State Railroad of Thailand officials have said that 2.8 million Thai baht will be put toward repairs of tunnels and particularly problematic tracks, and the service to Chiang Mai is expected to resume by Oct. 31. In the meantime, trains will terminate at Sila At train junction in Uttaradit, and free shuttles will be offered to travelers bound for Chiang Mai from there.
Anyone who has traveled the Bangkok-Chiang Mai route knows that at the very least, you should prepare for delays. This author has made the train journey and arrived two and four hours late on different trips. In July, 23 people got far worse than that when a Chiang-Mai bound train from Bangkok derailed in Phrae province, with seven out of 10 cars flipping on their sides. The accident was blamed on old tracks that were in disrepair.

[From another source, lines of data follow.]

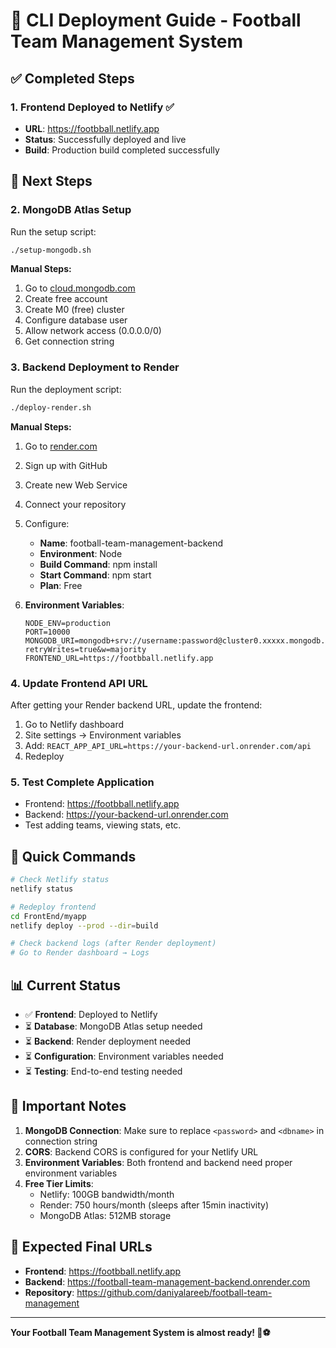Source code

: # 🚀 CLI Deployment Guide - Football Team Management System

## ✅ **Completed Steps**

### 1. Frontend Deployed to Netlify ✅
- **URL**: https://footbball.netlify.app
- **Status**: Successfully deployed and live
- **Build**: Production build completed successfully

## 🔄 **Next Steps**

### 2. MongoDB Atlas Setup
Run the setup script:
```bash
./setup-mongodb.sh
```

**Manual Steps:**
1. Go to [cloud.mongodb.com](https://cloud.mongodb.com)
2. Create free account
3. Create M0 (free) cluster
4. Configure database user
5. Allow network access (0.0.0.0/0)
6. Get connection string

### 3. Backend Deployment to Render
Run the deployment script:
```bash
./deploy-render.sh
```

**Manual Steps:**
1. Go to [render.com](https://render.com)
2. Sign up with GitHub
3. Create new Web Service
4. Connect your repository
5. Configure:
   - **Name**: football-team-management-backend
   - **Environment**: Node
   - **Build Command**: npm install
   - **Start Command**: npm start
   - **Plan**: Free

6. **Environment Variables**:
   ```env
   NODE_ENV=production
   PORT=10000
   MONGODB_URI=mongodb+srv://username:password@cluster0.xxxxx.mongodb.net/Footballdb?retryWrites=true&w=majority
   FRONTEND_URL=https://footbball.netlify.app
   ```

### 4. Update Frontend API URL
After getting your Render backend URL, update the frontend:

1. Go to Netlify dashboard
2. Site settings → Environment variables
3. Add: `REACT_APP_API_URL=https://your-backend-url.onrender.com/api`
4. Redeploy

### 5. Test Complete Application
- Frontend: https://footbball.netlify.app
- Backend: https://your-backend-url.onrender.com
- Test adding teams, viewing stats, etc.

## 🎯 **Quick Commands**

```bash
# Check Netlify status
netlify status

# Redeploy frontend
cd FrontEnd/myapp
netlify deploy --prod --dir=build

# Check backend logs (after Render deployment)
# Go to Render dashboard → Logs
```

## 📊 **Current Status**

- ✅ **Frontend**: Deployed to Netlify
- ⏳ **Database**: MongoDB Atlas setup needed
- ⏳ **Backend**: Render deployment needed
- ⏳ **Configuration**: Environment variables needed
- ⏳ **Testing**: End-to-end testing needed

## 🚨 **Important Notes**

1. **MongoDB Connection**: Make sure to replace `<password>` and `<dbname>` in connection string
2. **CORS**: Backend CORS is configured for your Netlify URL
3. **Environment Variables**: Both frontend and backend need proper environment variables
4. **Free Tier Limits**: 
   - Netlify: 100GB bandwidth/month
   - Render: 750 hours/month (sleeps after 15min inactivity)
   - MongoDB Atlas: 512MB storage

## 🎉 **Expected Final URLs**

- **Frontend**: https://footbball.netlify.app
- **Backend**: https://football-team-management-backend.onrender.com
- **Repository**: https://github.com/daniyalareeb/football-team-management

---

**Your Football Team Management System is almost ready! 🚀⚽**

The faulty train system in Thailand highlights infrastructure problems in other areas as well, and illustrates the unnecessary risks of long-distance travel in the country. Alternatives to the train include buses and flights, though the latter seem to be the best bet in terms of safety. The train and bus are good options for being budget-conscious, but the risks seem to outweigh the few dollars saved. Frequent bus crashes attributed to overworked, speeding drivers should be heeded when opting for this inexpensive mode of transportation.
SRT governor Prapat Chongsanguan acknowledged a decrease in confidence in the rail system, according to the Bangkok Post, though certain measures to curb transport problems inspire little confidence. The Bangkok Post quoted the SRT governor as saying that the SRT “was looking for an artist to restore a 48-year-old painting at the SRT headquarters amid rumours that the damaged artwork was a bad omen that had caused accidents.” This is nearly as outrageous as Thai Airways Managing Director Sorajak Kasemsuvan saying the company would hold a “a major ceremony to appease the malevolent spirits said to be haunting the [Suvharnabhumi] airport”, where a Thai Airways flight skidded off the runway recently, according to Khaosod.
The entire article was filled with superstitious explanations for transport issues, but the most egregious quote came from Transport Minister Chadchart Suttipunt. Referring to the numerous safety accidents involving buses, trains, speedboats, and the Thai Airways runway incident, he said, “There have been more deaths than usual. Many have suggested that the Ministry of Transport needs a large-scale merit-making ceremony”.
While more practical investigations have been made into why so many accidents are occurring, it is disturbing that high-level officials are emphasizing supernatural influences at all. This is a dangerous mentality, and is unlikely to inspire a sense of safety in tourists and travelers who rely on Thailand’s dubious transportation systems to get around the country.
One hopes that serious, effective repairs will be made to the rail lines, ensuring at least a bit more security for passengers. But it is clear that much more work needs to be done, as many trains travel with old, outdated cars that are often filthy and look less than stable. Sleeper cars on long distance trains are relatively comfortable and a decent option for overnight travel but it’s hard to rest wondering if the train is going to go off the rails.
There are many reasons for foreigners to visit Thailand, between the beaches, the culture, the jungle and the wildlife, but if the country is serious about continuing to support the tourism industry, it must look to and address safety issues in transport in a meaningful way.